SAN SALVADOR, El Salvador — Archbishop Óscar Arnulfo Romero knew they would kill him.
Other priests in the country had already been murdered, and it was becoming obvious that the death squads didn’t back away from executing anyone.
But since the assassination of his friend, the Jesuit priest Rutillo Grande in 1977, Romero was determined to expose the killings and torture that were happening in his country, even if it cost him his life. This was his chosen path.
“If they kill me, I shall rise again in the Salvadoran people,” Romero said shortly before his death.

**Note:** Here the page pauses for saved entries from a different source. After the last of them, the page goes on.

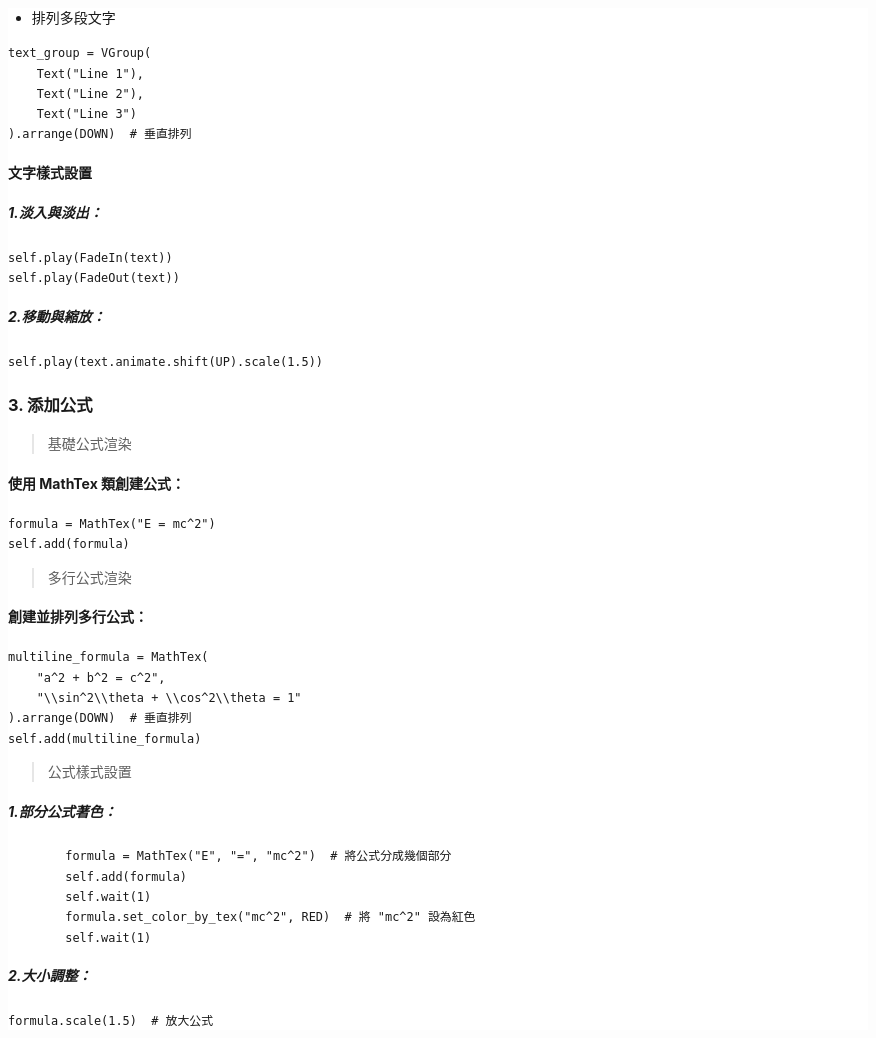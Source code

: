- 排列多段文字
```python= 
text_group = VGroup(
    Text("Line 1"),
    Text("Line 2"),
    Text("Line 3")
).arrange(DOWN)  # 垂直排列

```

#### 文字樣式設置
##### 1.淡入與淡出：

```python=
self.play(FadeIn(text))
self.play(FadeOut(text))
```
##### 2.移動與縮放：
```python=
self.play(text.animate.shift(UP).scale(1.5))
```

### 3. 添加公式
> 基礎公式渲染

#### 使用 MathTex 類創建公式：
```python=
formula = MathTex("E = mc^2")
self.add(formula)

```

>多行公式渲染
#### 創建並排列多行公式：
```python=
multiline_formula = MathTex(
    "a^2 + b^2 = c^2",
    "\\sin^2\\theta + \\cos^2\\theta = 1"
).arrange(DOWN)  # 垂直排列
self.add(multiline_formula)

```
>公式樣式設置
##### 1.部分公式著色：
```python=
        formula = MathTex("E", "=", "mc^2")  # 將公式分成幾個部分
        self.add(formula)
        self.wait(1)
        formula.set_color_by_tex("mc^2", RED)  # 將 "mc^2" 設為紅色
        self.wait(1)
```
##### 2.大小調整：
```python=
formula.scale(1.5)  # 放大公式
```
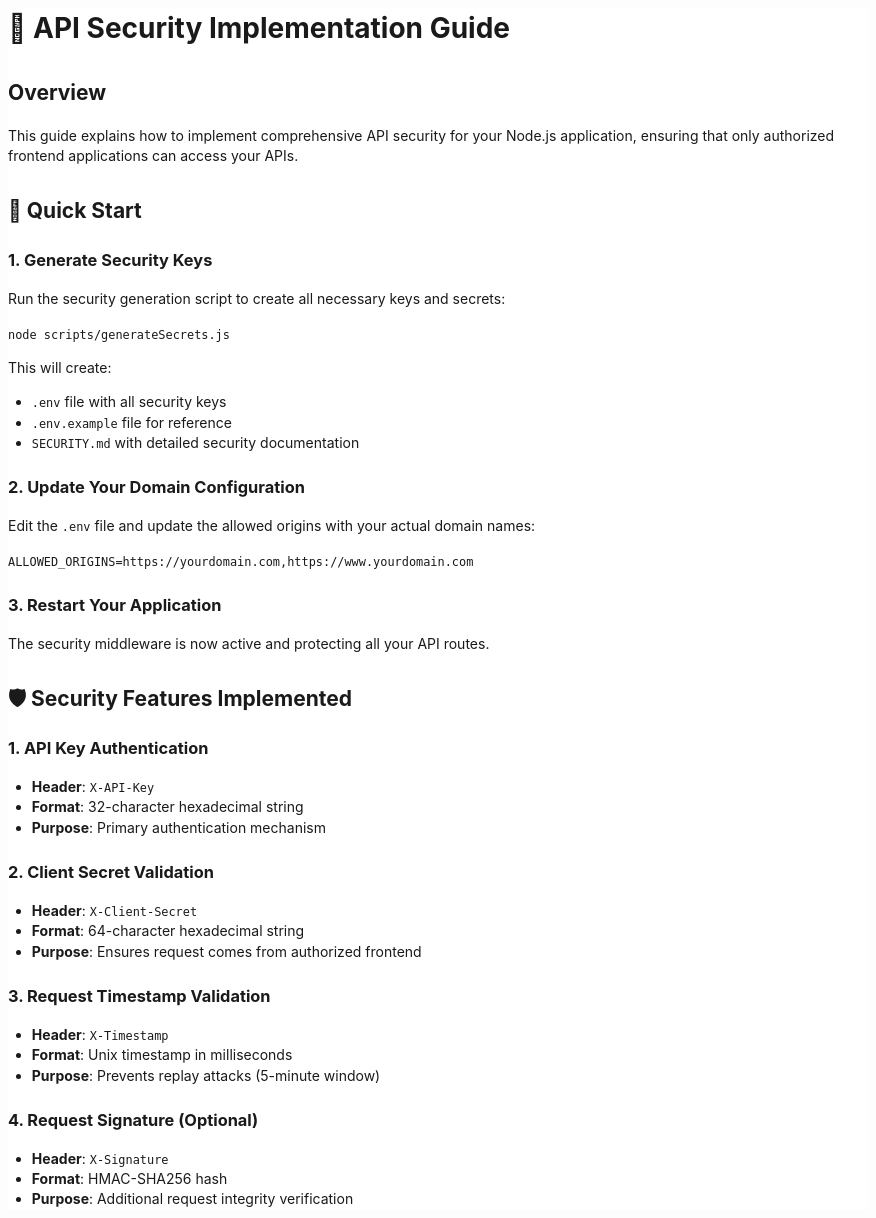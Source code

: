 # 🔐 API Security Implementation Guide

## Overview
This guide explains how to implement comprehensive API security for your Node.js application, ensuring that only authorized frontend applications can access your APIs.

## 🚀 Quick Start

### 1. Generate Security Keys
Run the security generation script to create all necessary keys and secrets:

```bash
node scripts/generateSecrets.js
```

This will create:
- `.env` file with all security keys
- `.env.example` file for reference
- `SECURITY.md` with detailed security documentation

### 2. Update Your Domain Configuration
Edit the `.env` file and update the allowed origins with your actual domain names:

```env
ALLOWED_ORIGINS=https://yourdomain.com,https://www.yourdomain.com
```

### 3. Restart Your Application
The security middleware is now active and protecting all your API routes.

## 🛡️ Security Features Implemented

### 1. **API Key Authentication**
- **Header**: `X-API-Key`
- **Format**: 32-character hexadecimal string
- **Purpose**: Primary authentication mechanism

### 2. **Client Secret Validation**
- **Header**: `X-Client-Secret`
- **Format**: 64-character hexadecimal string
- **Purpose**: Ensures request comes from authorized frontend

### 3. **Request Timestamp Validation**
- **Header**: `X-Timestamp`
- **Format**: Unix timestamp in milliseconds
- **Purpose**: Prevents replay attacks (5-minute window)

### 4. **Request Signature (Optional)**
- **Header**: `X-Signature`
- **Format**: HMAC-SHA256 hash
- **Purpose**: Additional request integrity verification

Thirty-five years later, it’s clear he was right.
On Tuesday, the chapel at the Hospital Divina Providencia in San Salvador, where Romero was shot and killed at the altar while giving a speech, was packed with people who came to honor the former archbishop. People even stood outside, listening through the windows.

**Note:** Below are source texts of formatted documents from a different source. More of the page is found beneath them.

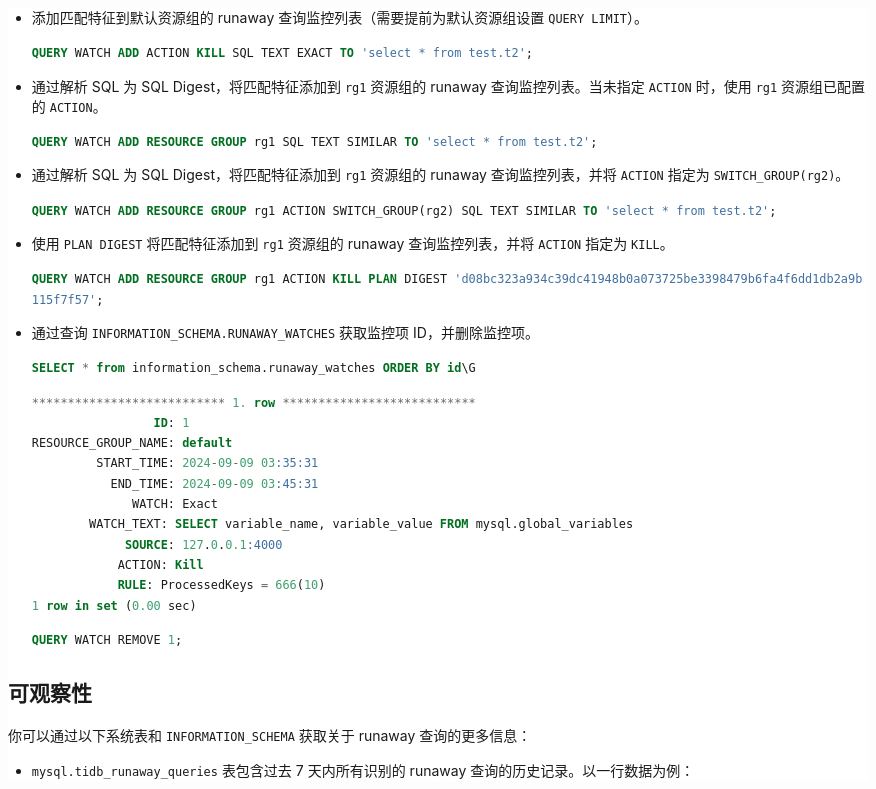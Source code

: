 - 添加匹配特征到默认资源组的 runaway 查询监控列表（需要提前为默认资源组设置 `QUERY LIMIT`）。

    ```sql
    QUERY WATCH ADD ACTION KILL SQL TEXT EXACT TO 'select * from test.t2';
    ```

- 通过解析 SQL 为 SQL Digest，将匹配特征添加到 `rg1` 资源组的 runaway 查询监控列表。当未指定 `ACTION` 时，使用 `rg1` 资源组已配置的 `ACTION`。

    ```sql
    QUERY WATCH ADD RESOURCE GROUP rg1 SQL TEXT SIMILAR TO 'select * from test.t2';
    ```

- 通过解析 SQL 为 SQL Digest，将匹配特征添加到 `rg1` 资源组的 runaway 查询监控列表，并将 `ACTION` 指定为 `SWITCH_GROUP(rg2)`。

    ```sql
    QUERY WATCH ADD RESOURCE GROUP rg1 ACTION SWITCH_GROUP(rg2) SQL TEXT SIMILAR TO 'select * from test.t2';
    ```

- 使用 `PLAN DIGEST` 将匹配特征添加到 `rg1` 资源组的 runaway 查询监控列表，并将 `ACTION` 指定为 `KILL`。

    ```sql
    QUERY WATCH ADD RESOURCE GROUP rg1 ACTION KILL PLAN DIGEST 'd08bc323a934c39dc41948b0a073725be3398479b6fa4f6dd1db2a9b115f7f57';
    ```

- 通过查询 `INFORMATION_SCHEMA.RUNAWAY_WATCHES` 获取监控项 ID，并删除监控项。

    ```sql
    SELECT * from information_schema.runaway_watches ORDER BY id\G
    ```

    ```sql
    *************************** 1. row ***************************
                     ID: 1
    RESOURCE_GROUP_NAME: default
             START_TIME: 2024-09-09 03:35:31
               END_TIME: 2024-09-09 03:45:31
                  WATCH: Exact
            WATCH_TEXT: SELECT variable_name, variable_value FROM mysql.global_variables
                 SOURCE: 127.0.0.1:4000
                ACTION: Kill
                RULE: ProcessedKeys = 666(10)
    1 row in set (0.00 sec)
    ```

    ```sql
    QUERY WATCH REMOVE 1;
    ```

## 可观察性

你可以通过以下系统表和 `INFORMATION_SCHEMA` 获取关于 runaway 查询的更多信息：

+ `mysql.tidb_runaway_queries` 表包含过去 7 天内所有识别的 runaway 查询的历史记录。以一行数据为例：
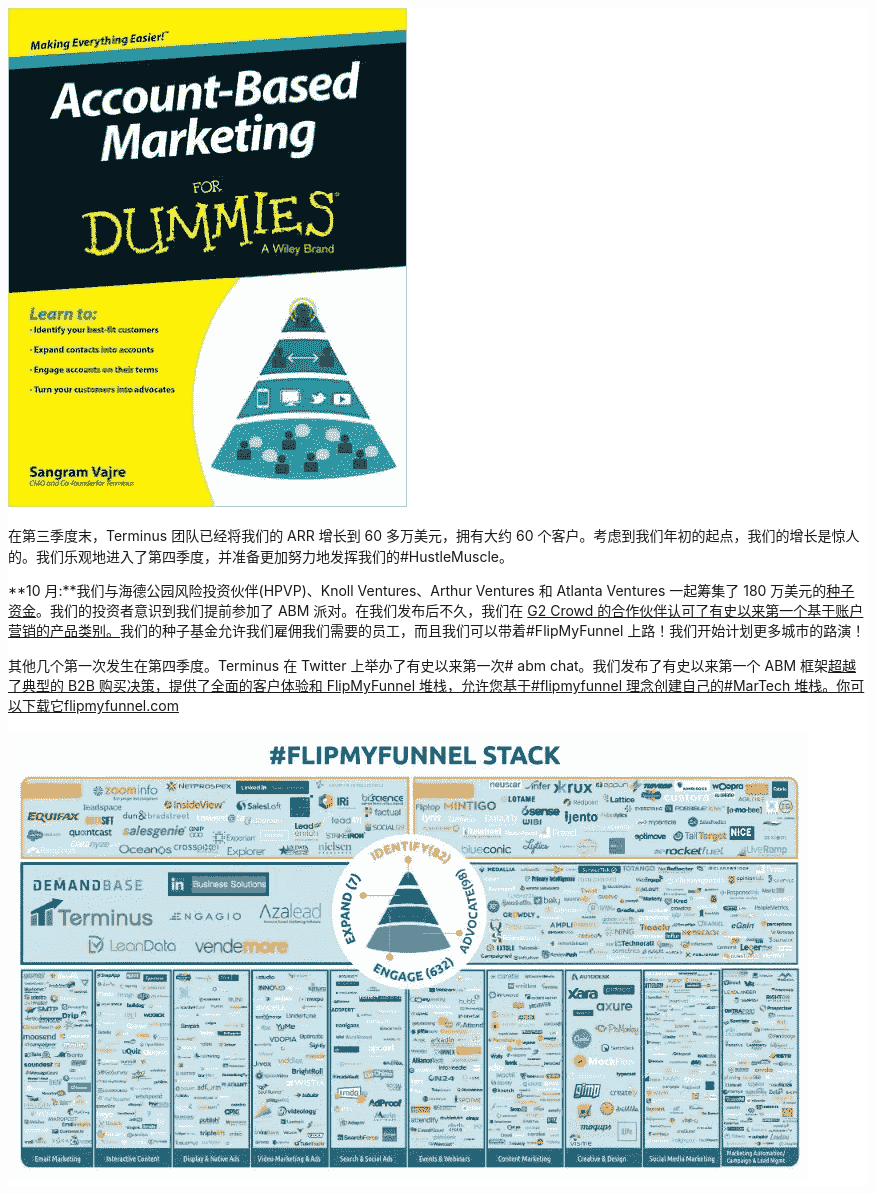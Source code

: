 ![](img/6f05256b80bc2fa7cf6a8f30b825089d.png)

在第三季度末，Terminus 团队已经将我们的 ARR 增长到 60 多万美元，拥有大约 60 个客户。考虑到我们年初的起点，我们的增长是惊人的。我们乐观地进入了第四季度，并准备更加努力地发挥我们的#HustleMuscle。

**10 月:**我们与海德公园风险投资伙伴(HPVP)、Knoll Ventures、Arthur Ventures 和 Atlanta Ventures 一起筹集了 180 万美元的[种子资金](http://www.prweb.com/releases/2015/10/prweb13025623.htm)。我们的投资者意识到我们提前参加了 ABM 派对。在我们发布后不久，我们在 [G2 Crowd 的合作伙伴认可了有史以来第一个基于账户营销的产品类别。](https://www.g2crowd.com/categories/account-based-marketing/products)我们的种子基金允许我们雇佣我们需要的员工，而且我们可以带着#FlipMyFunnel 上路！我们开始计划更多城市的路演！

其他几个第一次发生在第四季度。Terminus 在 Twitter 上举办了有史以来第一次# abm chat。我们发布了有史以来第一个 ABM 框架[超越了典型的 B2B 购买决策，提供了全面的客户体验和 FlipMyFunnel 堆栈，允许您基于#flipmyfunnel 理念创建自己的#MarTech 堆栈。你可以下载它](http://terminus.com/blog/the-first-ever-account-based-marketing-framework-extending-from-the-b2b-buyers-journey-to-the-customer-experience/)[flipmyfunnel.com](https://flipmyfunnel.com/)

![](img/a8b644f0e108d20f22b880110f8b6a70.png)
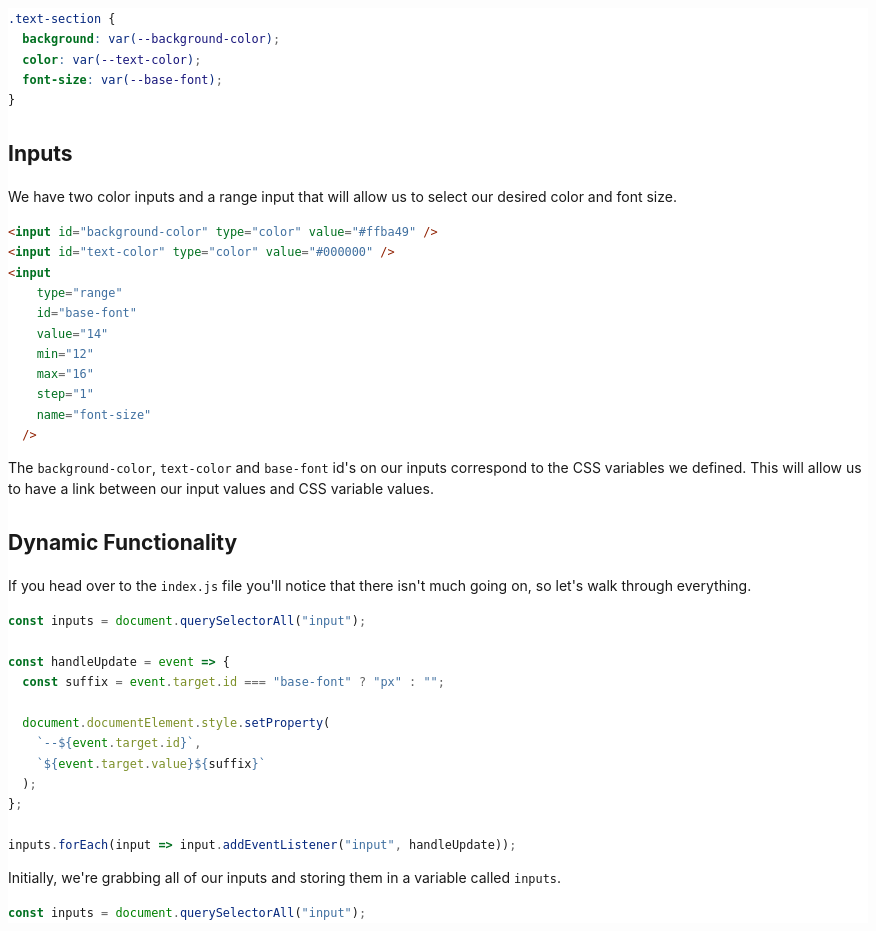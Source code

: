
 ```css
.text-section {
  background: var(--background-color);
  color: var(--text-color);
  font-size: var(--base-font);
}
```

## Inputs

We have two color inputs and a range input that will allow us to select our desired color and font size.

```html
<input id="background-color" type="color" value="#ffba49" />
<input id="text-color" type="color" value="#000000" />
<input
    type="range"
    id="base-font"
    value="14"
    min="12"
    max="16"
    step="1"
    name="font-size"
  />
```
The `background-color`, `text-color` and `base-font` id's on our inputs correspond to the CSS variables we defined. This will allow us to have a link between our input values and CSS variable values.

## Dynamic Functionality

If you head over to the `index.js` file you'll notice that there isn't much going on, so let's walk through everything.

```javascript
const inputs = document.querySelectorAll("input");

const handleUpdate = event => {
  const suffix = event.target.id === "base-font" ? "px" : "";

  document.documentElement.style.setProperty(
    `--${event.target.id}`,
    `${event.target.value}${suffix}`
  );
};

inputs.forEach(input => input.addEventListener("input", handleUpdate));
```
Initially, we're grabbing all of our inputs and storing them in a variable called `inputs`. 

```javascript
const inputs = document.querySelectorAll("input");
```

President Salvador Sánchez Cerén came to the commemoration and delivered a speech about the importance of caring for the poor.
After the ceremony, a huge mass was held in the Metropolitan Cathedral.
Still a troubled country
Sister Isabel Cruz, a 26-year-old nun who attended the mass, said Romero symbolized protection for the poor.
“His message is still very important, because not much has changed since Romero’s time,” Cruz said. “There are still huge contrasts in this country; poor people are still oppressed. Nowadays, they work in factories instead of in the coffee plantations, but still they have to work 11 hours a day.”
Religion is deeply ingrained in El Salvador, a country named for Jesus Christ. But modern-day El Salvador isn’t a paradise at all: the country is torn by ongoing gang wars and one of the highest crime rates in the world.
The country’s upper class can pay for private security, visible in the armed guards stationed at the entrance to neighborhoods like Escalón or San Benito. But nobody is really safe here. The harder police crack down on the gangs, the more they seem to organize.
Meanwhile, many of the country’s poor face threats and extortion on a daily basis.
The heart of El Salvador
It took the Vatican a long time to acknowledge Romero as a martyr. Critics said Romero died because of his political message, not his religion.
Eventually, history proved that most of the murders and tortures Romero denounced were carried out by the U.S.-backed, right wing government and the Salvadoran army.
A tomb below the Metropolitan Cathedral holds the body of Romero. There’s a brass monument there where people cried and prayed on Tuesday.
For many Salvadorans the Catholic Church’s acknowledgment of Romero as a martyr was a long awaited moment, as is his soon-to-be beatification. For many people his message of love and hope was something to hold on to during the dark years of the country’s civil war, which lasted nearly 13 years.
“He is the heart of El Salvador,” said Luz Gloria Levas, 72, after drying her tears. “He died for the truth and for peace.”
Father Vidal Rivas, a Salvadoran-born priest living in Washington D.C., said that the recent acknowledgment of Romero has much to do with Pope Francis.
“Being Argentinian born, this pope better understands the importance of Romero in Latin America,” Rivas said. “Romero was a clear spiritual guide and inspiration for Pope Francis himself, too.”
Archbishop Óscar Romero will be beautified in a ceremony in San Salvador on May 23.